- Korhale Location in Maharashtra, India
- Coordinates: 19°43′26″N 74°25′13″E﻿ / ﻿19.72389°N 74.42028°E
- Country: India
- State: Maharashtra
- District: Ahmednagar
- Taluka: Rahata

Government
- • Type: Panchayati raj
- • Body: Grampanchayat

Population (2011)
- • Total: 4,798

Languages
- • Official: Marathi
- Time zone: UTC+5:30 (IST)
- PIN: 423107
- Telephone code: 02423
- Vehicle registration: MH-17

= Korhale =

Village in Maharashtra

Korhale is a village in Rahata taluka of Ahmednagar district in the Indian state of Maharashtra. It is located in the north-west region of Rahata taluka.
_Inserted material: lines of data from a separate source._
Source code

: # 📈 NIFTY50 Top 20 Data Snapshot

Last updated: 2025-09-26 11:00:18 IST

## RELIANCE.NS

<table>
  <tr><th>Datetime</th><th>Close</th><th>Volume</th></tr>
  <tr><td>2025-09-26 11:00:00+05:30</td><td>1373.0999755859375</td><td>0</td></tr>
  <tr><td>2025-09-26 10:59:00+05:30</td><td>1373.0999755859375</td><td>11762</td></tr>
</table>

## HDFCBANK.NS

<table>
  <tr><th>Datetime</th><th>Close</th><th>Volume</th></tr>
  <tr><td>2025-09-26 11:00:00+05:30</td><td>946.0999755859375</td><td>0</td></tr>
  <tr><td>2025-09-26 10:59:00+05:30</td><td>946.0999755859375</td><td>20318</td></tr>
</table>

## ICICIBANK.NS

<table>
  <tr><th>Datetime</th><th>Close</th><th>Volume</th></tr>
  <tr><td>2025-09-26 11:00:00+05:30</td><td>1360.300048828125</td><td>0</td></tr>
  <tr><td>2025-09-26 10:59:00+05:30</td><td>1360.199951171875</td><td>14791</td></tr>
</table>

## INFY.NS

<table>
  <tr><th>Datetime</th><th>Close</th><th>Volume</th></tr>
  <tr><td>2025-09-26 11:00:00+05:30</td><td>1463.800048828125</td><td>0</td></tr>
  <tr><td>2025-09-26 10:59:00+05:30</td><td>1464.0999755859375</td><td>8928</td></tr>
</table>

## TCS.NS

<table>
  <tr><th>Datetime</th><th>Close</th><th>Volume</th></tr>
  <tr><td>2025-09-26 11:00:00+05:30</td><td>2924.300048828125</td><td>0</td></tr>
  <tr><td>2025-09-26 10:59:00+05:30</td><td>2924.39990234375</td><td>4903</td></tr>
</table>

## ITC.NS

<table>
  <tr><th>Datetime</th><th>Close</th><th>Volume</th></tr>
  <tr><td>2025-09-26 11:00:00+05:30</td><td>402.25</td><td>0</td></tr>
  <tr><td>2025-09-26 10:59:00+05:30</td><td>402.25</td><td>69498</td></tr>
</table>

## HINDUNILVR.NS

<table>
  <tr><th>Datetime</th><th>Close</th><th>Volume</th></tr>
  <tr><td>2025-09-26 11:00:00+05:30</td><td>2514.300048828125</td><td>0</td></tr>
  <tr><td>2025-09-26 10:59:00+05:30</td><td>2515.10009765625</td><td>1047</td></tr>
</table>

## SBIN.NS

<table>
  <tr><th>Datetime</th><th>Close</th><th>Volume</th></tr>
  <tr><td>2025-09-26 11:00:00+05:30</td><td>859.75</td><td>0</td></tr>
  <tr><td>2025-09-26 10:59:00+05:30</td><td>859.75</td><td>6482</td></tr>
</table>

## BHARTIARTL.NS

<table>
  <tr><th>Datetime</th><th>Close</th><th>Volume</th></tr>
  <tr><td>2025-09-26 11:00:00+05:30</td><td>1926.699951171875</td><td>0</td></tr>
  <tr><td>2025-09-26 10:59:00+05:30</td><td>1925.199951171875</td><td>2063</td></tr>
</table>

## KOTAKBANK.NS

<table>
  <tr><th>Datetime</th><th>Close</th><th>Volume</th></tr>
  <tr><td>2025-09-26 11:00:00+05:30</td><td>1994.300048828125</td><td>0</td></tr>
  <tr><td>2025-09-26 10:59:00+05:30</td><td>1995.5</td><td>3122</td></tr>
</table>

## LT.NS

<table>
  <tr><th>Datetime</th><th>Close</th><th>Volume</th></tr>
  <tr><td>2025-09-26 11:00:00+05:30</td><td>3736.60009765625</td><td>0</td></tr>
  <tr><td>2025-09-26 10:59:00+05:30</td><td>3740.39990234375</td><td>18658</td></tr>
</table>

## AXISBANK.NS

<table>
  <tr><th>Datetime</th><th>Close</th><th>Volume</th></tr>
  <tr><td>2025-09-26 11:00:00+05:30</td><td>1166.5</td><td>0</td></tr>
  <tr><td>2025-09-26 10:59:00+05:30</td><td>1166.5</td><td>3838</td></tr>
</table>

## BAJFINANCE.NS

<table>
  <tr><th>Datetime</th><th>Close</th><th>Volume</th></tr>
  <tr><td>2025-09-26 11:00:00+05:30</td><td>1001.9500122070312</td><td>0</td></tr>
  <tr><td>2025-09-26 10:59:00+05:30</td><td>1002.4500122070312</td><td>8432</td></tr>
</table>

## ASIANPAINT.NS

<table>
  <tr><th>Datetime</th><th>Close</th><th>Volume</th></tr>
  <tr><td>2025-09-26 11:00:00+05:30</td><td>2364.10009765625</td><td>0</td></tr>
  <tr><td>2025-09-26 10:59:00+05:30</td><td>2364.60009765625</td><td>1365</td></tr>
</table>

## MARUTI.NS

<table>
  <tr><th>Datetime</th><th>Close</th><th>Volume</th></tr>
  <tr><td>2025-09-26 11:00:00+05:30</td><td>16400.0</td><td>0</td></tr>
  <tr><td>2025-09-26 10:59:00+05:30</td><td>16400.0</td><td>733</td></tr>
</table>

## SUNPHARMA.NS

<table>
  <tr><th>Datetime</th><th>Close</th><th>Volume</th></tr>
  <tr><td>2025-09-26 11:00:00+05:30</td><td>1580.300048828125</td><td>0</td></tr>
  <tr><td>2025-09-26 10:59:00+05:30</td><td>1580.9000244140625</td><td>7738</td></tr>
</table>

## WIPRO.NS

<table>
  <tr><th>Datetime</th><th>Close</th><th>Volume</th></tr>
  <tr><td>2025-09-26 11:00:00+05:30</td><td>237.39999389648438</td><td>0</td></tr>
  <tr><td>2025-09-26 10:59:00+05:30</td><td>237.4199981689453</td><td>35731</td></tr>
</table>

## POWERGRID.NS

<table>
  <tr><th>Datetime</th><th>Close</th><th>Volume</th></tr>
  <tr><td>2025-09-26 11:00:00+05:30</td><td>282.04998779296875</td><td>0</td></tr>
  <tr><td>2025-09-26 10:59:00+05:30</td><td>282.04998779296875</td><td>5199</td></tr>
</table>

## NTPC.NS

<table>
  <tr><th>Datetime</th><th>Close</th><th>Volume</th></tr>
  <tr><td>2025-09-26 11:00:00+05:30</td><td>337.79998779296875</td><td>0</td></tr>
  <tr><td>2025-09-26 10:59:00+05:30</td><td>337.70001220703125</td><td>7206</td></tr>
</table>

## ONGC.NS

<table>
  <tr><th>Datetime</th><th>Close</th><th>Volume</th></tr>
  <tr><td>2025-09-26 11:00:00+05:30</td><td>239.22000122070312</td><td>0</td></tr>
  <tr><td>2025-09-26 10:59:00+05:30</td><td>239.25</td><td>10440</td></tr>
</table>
The village is likely known for its historical purpose. During the age of British Empire and in the holkars empire the village is so called Subha. It means the whole agricultural tax and other types of taxes are gathered here. Some people think that the name Rahata appears to Rahata city due to visitors from puntamba to korhale or vice versa are stayed in this location so it has named Rahata.

==Population==
As per 2011 census, population of village is 4,798, of which 2,484 are male and 2,314 are female.

==Economy==
Agriculture and allied work is the main occupation of village.

==Transport==
===Road===
Shirdi Airport road passes through Korhale which connects to Shirdi. Nearby villages are connected to Korhale by village roads.

===Rail===
Shirdi is nearest railway station to village.

===Air===
Shirdi Airport is located near the village.